まったく、式典を抜け出してもすぐに見つかる。嫌な世の中だわ。」
走ってくる老人を見て少女は、はぁ。と一つため息を吐く。
「そういえば貴方、お名前はなんていうのかしら?これも何かの縁だから一応聞いといてあげるわ。」
「え、…っと。アキ……」
(本名だとしたらあまり明かさない方がいいだろう)とマルクの言葉が頭を過ぎり、言葉が詰まる。
「ん?」
「アキ・グランズベリーだ。」
偽名の名前。シズクが親戚で登録してた名前だ。
「そう。私はツララ・アゥローラよ。貴族財閥アゥローラの娘と言えば分かるかしら?
龍神祭はまだ始まったばかり、お仲間同士またどこかで会えるといいわね。その時はまたお喋りしましょ、さよならアキ。」
そういうと老人の元に歩いていく。
「お嬢様、勝手にいなくなられては困ります。」
「式典がツマンナイのが悪いのよ。龍神祭だってのに遊びにも行けないし。
だいたい、そういう役回りはお兄様の仕事でしょ!」
「セツエイ様は外回りで今忙しい時期でございます。長女であるツララ様がしっかりしていただかないと。明日の準備だって御座いますし。」
「明日の魔闘会だってどうせツマンナイ結果になるのが分かりきってるじゃない。
そんなの観戦して何が楽しいっていうの?」
「それも貴族たる身の縁で御座います。」
「あーはいはい。にしてもセバス、あんたよく追いついたわね……」
遠くの方でまだ声がする。
ツララから言われて気付いたが、魔法使いみたいな格好をしていたから周りから少し視線を感じていたのだろうか。と思うと同時に魔法使いってそもそもどんな格好なんだと疑問も感じた。
暑い中、ローブを着る事もないだろうとその場で脱ぐ。決して言われた訳ではなく暑いから。

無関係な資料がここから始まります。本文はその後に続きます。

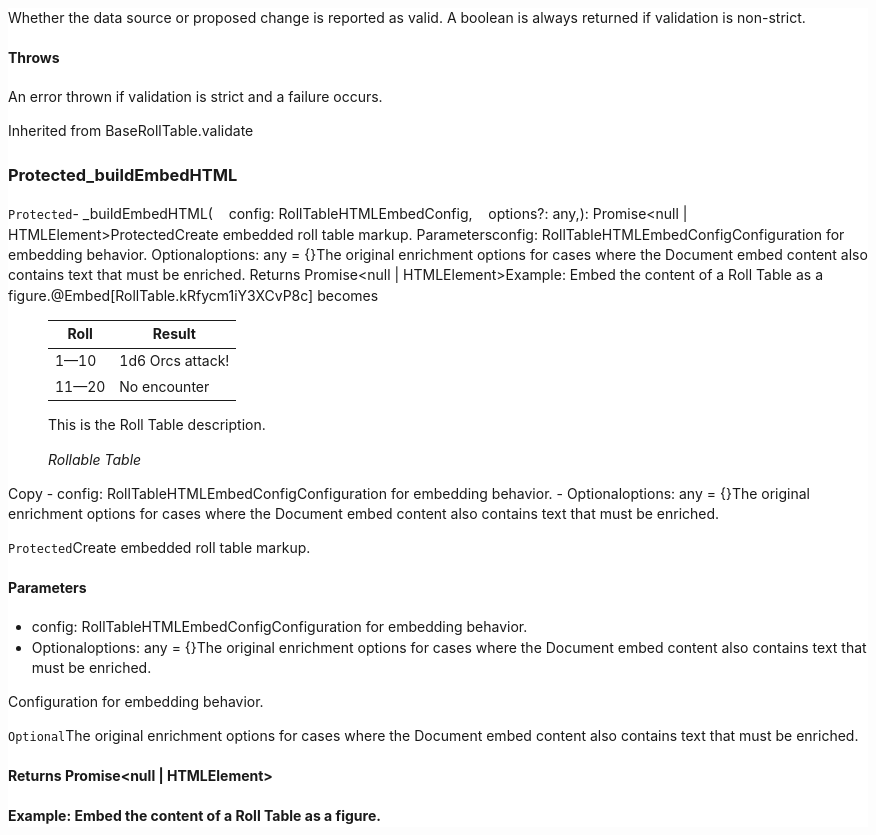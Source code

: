 Whether the data source or proposed change is reported as valid.
A boolean is always returned if validation is non-strict.


#### Throws

An error thrown if validation is strict and a failure occurs.

Inherited from BaseRollTable.validate


### Protected_buildEmbedHTML

`Protected`- _buildEmbedHTML(    config: RollTableHTMLEmbedConfig,    options?: any,): Promise<null | HTMLElement>ProtectedCreate embedded roll table markup.
Parametersconfig: RollTableHTMLEmbedConfigConfiguration for embedding behavior.
Optionaloptions: any = {}The original enrichment options for cases where the Document embed content
also contains text that must be enriched.
Returns Promise<null | HTMLElement>Example: Embed the content of a Roll Table as a figure.@Embed[RollTable.kRfycm1iY3XCvP8c]
becomes
<figure class="content-embed" data-content-embed data-uuid="RollTable.kRfycm1iY3XCvP8c" data-id="kRfycm1iY3XCvP8c">  <table class="roll-table-embed">    <thead>      <tr>        <th>Roll</th>        <th>Result</th>      </tr>    </thead>    <tbody>      <tr>        <td>1&mdash;10</td>        <td>          <a class="inline-roll roll" data-mode="roll" data-formula="1d6">            <i class="fa-solid fa-dice-d20"></i>            1d6          </a>          Orcs attack!        </td>      </tr>      <tr>        <td>11&mdash;20</td>        <td>No encounter</td>      </tr>    </tbody>  </table>  <figcaption>    <div class="embed-caption">      <p>This is the Roll Table description.</p>    </div>    <cite>      <a class="content-link" data-link data-uuid="RollTable.kRfycm1iY3XCvP8c" data-id="kRfycm1iY3XCvP8c"         data-type="RollTable" data-tooltip="Rollable Table">        <i class="fa-solid fa-table-list"></i>        Rollable Table    </cite>  </figcaption></figure>
Copy
- config: RollTableHTMLEmbedConfigConfiguration for embedding behavior.
- Optionaloptions: any = {}The original enrichment options for cases where the Document embed content
also contains text that must be enriched.

`Protected`Create embedded roll table markup.


#### Parameters

- config: RollTableHTMLEmbedConfigConfiguration for embedding behavior.
- Optionaloptions: any = {}The original enrichment options for cases where the Document embed content
also contains text that must be enriched.

Configuration for embedding behavior.

`Optional`The original enrichment options for cases where the Document embed content
also contains text that must be enriched.


#### Returns Promise<null | HTMLElement>


#### Example: Embed the content of a Roll Table as a figure.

ホラ、黒って熱を吸収しやすいし。と少し言い訳じみた事をブツブツ言いながら世界樹を離れていく。
【シズクサイド・王都図書館ラスランカ】
「……あった!これだわ。」
山積みの本の中にあった一冊の本のさらにその中から薄い本を見つける。
それはまるで何かから隠すかのように本の中に空洞まで作られていた。
「えっと、神と称えられた男の最後……。【アスクール消滅事件】について?」
本を読み進めるシズク
王国、アルジミアはとんでもない失態をやらかしてしまった。
これを世間に公表するのはまず不可能だ。可能だと考える馬鹿はまず存在しない。
存在しようものなら死刑か、あるいは存在そのものを消される程の重罪を担うであろう。
だが、この事実を人の記憶に留めているだけでは、いずれどこかで必ず途絶えてしまう。
忘れ去られてしまう。神の最期を。
ならばと、筆を取りそれを文字にだけでもここに記しておくべきだと私は考えた。
私はこれを【アスクール消滅事件】と題しよう。
まず、アスクールとは、アルジミア王国最北端の小さな村であった。
200人にも満たない村であったが、この村は神と称えられたセクルト・リュビアラスクが生まれ育った村である。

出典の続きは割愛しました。